Durante la toma de las instalaciones de Canal Once, integrantes del movimiento estudiantil del Instituto Politécnico Nacional (IPN) recibieron una suma de dinero entregada por varios hombres, entre ellos uno que se identificó como exalumno de la Escuela Superior de Comercio y Administración (ESCA) de Tepepan. Pese a la entrega, los estudiantes admitieron haber aceptado el dinero “por miedo y presión”, sin tocar los billetes y con disposición a devolverlos.

El episodio ocurrió poco después de que representantes de la Secretaría de Gobernación y la Secretaría de Educación Pública se reunieran con los alumnos para entregar un documento relacionado con algunas demandas del pliego petitorio. Cerca de una hora más tarde, tres individuos con chalecos antibalas intentaron ingresar al canal acompañado de camionetas, lo que generó tensión y rechazo inmediato por parte de la comunidad estudiantil, que bloqueó y encadenó la entrada para impedir su acceso.

Los estudiantes señalaron que no conocían las intenciones reales ni la identidad precisa de los hombres; uno aseguró ser exalumno de la ESCA, pero no se confirmó. En un video divulgado en redes sociales de la comunidad politécnica, uno de los integrantes explicó que el miedo y la incertidumbre ante la situación compleja fueron las razones para aceptar el apoyo económico. Al mismo tiempo, persistió la decisión de no dejar entrar a esos individuos al canal y mantener control sobre la protesta.

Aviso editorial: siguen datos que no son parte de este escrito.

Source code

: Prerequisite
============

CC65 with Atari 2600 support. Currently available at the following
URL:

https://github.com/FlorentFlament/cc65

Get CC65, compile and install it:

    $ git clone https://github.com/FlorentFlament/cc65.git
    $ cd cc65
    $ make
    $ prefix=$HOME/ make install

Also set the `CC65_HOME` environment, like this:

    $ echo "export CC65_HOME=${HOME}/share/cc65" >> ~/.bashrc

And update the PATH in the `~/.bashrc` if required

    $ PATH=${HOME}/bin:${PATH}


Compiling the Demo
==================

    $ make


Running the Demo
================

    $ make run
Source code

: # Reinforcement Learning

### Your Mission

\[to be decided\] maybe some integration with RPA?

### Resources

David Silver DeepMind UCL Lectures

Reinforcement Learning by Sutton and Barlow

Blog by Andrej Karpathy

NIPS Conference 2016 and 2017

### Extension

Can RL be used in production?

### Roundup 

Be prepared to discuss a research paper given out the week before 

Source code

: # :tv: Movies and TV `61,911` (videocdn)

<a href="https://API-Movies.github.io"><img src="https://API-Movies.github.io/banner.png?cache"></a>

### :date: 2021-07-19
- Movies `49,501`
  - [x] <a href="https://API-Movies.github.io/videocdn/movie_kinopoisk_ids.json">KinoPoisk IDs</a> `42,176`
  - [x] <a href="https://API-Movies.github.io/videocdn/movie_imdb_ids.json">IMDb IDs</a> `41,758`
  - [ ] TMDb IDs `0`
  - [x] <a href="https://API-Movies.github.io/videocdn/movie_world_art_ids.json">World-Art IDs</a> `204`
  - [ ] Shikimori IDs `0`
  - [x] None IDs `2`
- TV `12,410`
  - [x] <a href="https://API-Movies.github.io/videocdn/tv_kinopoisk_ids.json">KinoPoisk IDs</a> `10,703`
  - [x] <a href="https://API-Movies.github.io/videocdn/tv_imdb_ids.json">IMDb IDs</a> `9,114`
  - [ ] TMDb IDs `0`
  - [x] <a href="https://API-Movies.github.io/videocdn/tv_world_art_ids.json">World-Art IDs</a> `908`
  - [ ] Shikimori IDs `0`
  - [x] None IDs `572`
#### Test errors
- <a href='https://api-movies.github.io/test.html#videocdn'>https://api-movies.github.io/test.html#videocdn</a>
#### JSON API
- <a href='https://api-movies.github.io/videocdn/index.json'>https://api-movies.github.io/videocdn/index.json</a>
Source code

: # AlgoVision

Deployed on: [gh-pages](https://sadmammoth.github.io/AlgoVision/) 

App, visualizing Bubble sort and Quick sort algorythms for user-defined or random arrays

La entrega del dinero y una despensa generaron polémica en internet y entre otros alumnos, cuestionando el origen de los fondos y el posible impacto en la legitimidad del movimiento. El vocero oficial defendió la postura del grupo, afirmando que el foco debe mantenerse en la respuesta escrita que dieron las autoridades a sus demandas, la cual consideraron insuficiente y alejada de sus expectativas.